= AVAILABLE DATA =
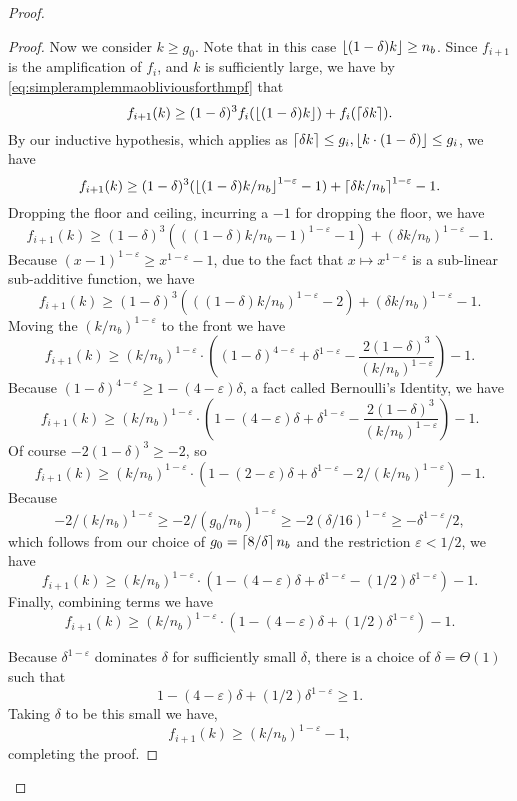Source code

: \begin{proof}
{\begin{proof}
  Now we consider $k \ge g_0$. Note that in this case $\left\lfloor (1-\delta)k \right\rfloor \ge n_b$.
  Since $f_{i+1}$ is the amplification of $f_i$, and $k$ is sufficiently large, we have by \eqref{eq:simpleramplemmaobliviousforthmpf} that
  $$f_{i+1}(k) \ge (1-\delta)^3 f_i(\left\lfloor (1-\delta)k \right\rfloor) + f_i(\left\lceil \delta k \right\rceil).$$
  By our inductive hypothesis, which applies as $\left\lceil \delta k \right\rceil\le g_i, \left\lfloor k\cdot (1-\delta) \right\rfloor \le g_i$, we have
  $$f_{i+1}(k) \ge (1-\delta)^3 (\left\lfloor (1-\delta)k/n_b \right\rfloor^{1-\varepsilon}-1) + \left\lceil \delta k/n_b \right\rceil^{1-\varepsilon} - 1. $$
  Dropping the floor and ceiling, incurring a $-1$ for dropping the floor, we have
  $$f_{i+1}(k) \ge (1-\delta)^3 (((1-\delta)k/n_b-1)^{1-\varepsilon}-1) + (\delta k/n_b)^{1-\varepsilon} - 1.$$
  Because $(x-1)^{1-\varepsilon} \ge x^{1-\varepsilon} -1$, due to the
  fact that $x\mapsto x^{1-\varepsilon}$ is a sub-linear
  sub-additive function, we have 
  $$f_{i+1}(k) \ge (1-\delta)^3 (((1-\delta)k/n_b)^{1-\varepsilon}-2) + (\delta k/n_b)^{1-\varepsilon}-1.$$
  Moving the $(k/n_b)^{1-\varepsilon}$ to the front we have
  $$ f_{i+1}(k) \ge (k/n_b)^{1-\varepsilon} \cdot\left((1-\delta)^{4-\varepsilon} + \delta^{1-\varepsilon} - \frac{2(1-\delta)^3}{(k/n_b)^{1-\varepsilon}} \right) -1.$$
  Because $(1-\delta)^{4-\varepsilon} \ge 1-(4-\varepsilon)\delta$, a fact called Bernoulli's Identity, we have
  $$f_{i+1}(k) \ge (k/n_b)^{1-\varepsilon} \cdot\left(1-(4-\varepsilon)\delta + \delta^{1-\varepsilon} - \frac{2(1-\delta)^3}{(k/n_b)^{1-\varepsilon}} \right)-1.$$
  Of course $-2(1-\delta)^3 \ge -2$, so 
  $$f_{i+1}(k) \ge (k/n_b)^{1-\varepsilon} \cdot\left(1-(2-\varepsilon)\delta + \delta^{1-\varepsilon} - 2/(k/n_b)^{1-\varepsilon} \right) -1.$$
  Because $$-2/(k/n_b)^{1-\varepsilon} \ge -2/(g_0/n_b)^{1-\varepsilon} \ge
  -2(\delta/16)^{1-\varepsilon} \ge -\delta^{1-\varepsilon}/2,$$
  which follows from our choice of $g_0 = \left\lceil 8/\delta \right\rceil n_b$ and the restriction
  $\varepsilon<1/2$, we have 
  $$f_{i+1}(k) \ge (k/n_b)^{1-\varepsilon} \cdot\left(1-(4-\varepsilon)\delta + \delta^{1-\varepsilon} - (1/2)\delta^{1-\varepsilon} \right)-1.$$
  Finally, combining terms we have
  $$f_{i+1}(k) \ge  (k/n_b)^{1-\varepsilon} \cdot\left(1-(4-\varepsilon)\delta + (1/2)\delta^{1-\varepsilon}\right)-1. $$

  Because $\delta^{1-\varepsilon}$ dominates $\delta$ for
  sufficiently small $\delta$, there is a choice of
  $\delta=\Theta(1)$ such that 
  $$1-(4-\varepsilon)\delta + (1/2)\delta^{1-\varepsilon} \ge 1.$$ 
  Taking $\delta$ to be this small we have,
  $$f_{i+1}(k) \ge (k/n_b)^{1-\varepsilon}-1,$$
  completing the proof. 
  \end{proof}

}
\end{proof}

= EXERCISE PROMPT =
Please output, exactly, the lines of the listing from the one containing "dominates $\delta$ for" through the last, inclusive, and no other lines.

= ANSWER BOX =
  Because $\delta^{1-\varepsilon}$ dominates $\delta$ for
  sufficiently small $\delta$, there is a choice of
  $\delta=\Theta(1)$ such that 
  $$1-(4-\varepsilon)\delta + (1/2)\delta^{1-\varepsilon} \ge 1.$$ 
  Taking $\delta$ to be this small we have,
  $$f_{i+1}(k) \ge (k/n_b)^{1-\varepsilon}-1,$$
  completing the proof. 
  \end{proof}

}
\end{proof}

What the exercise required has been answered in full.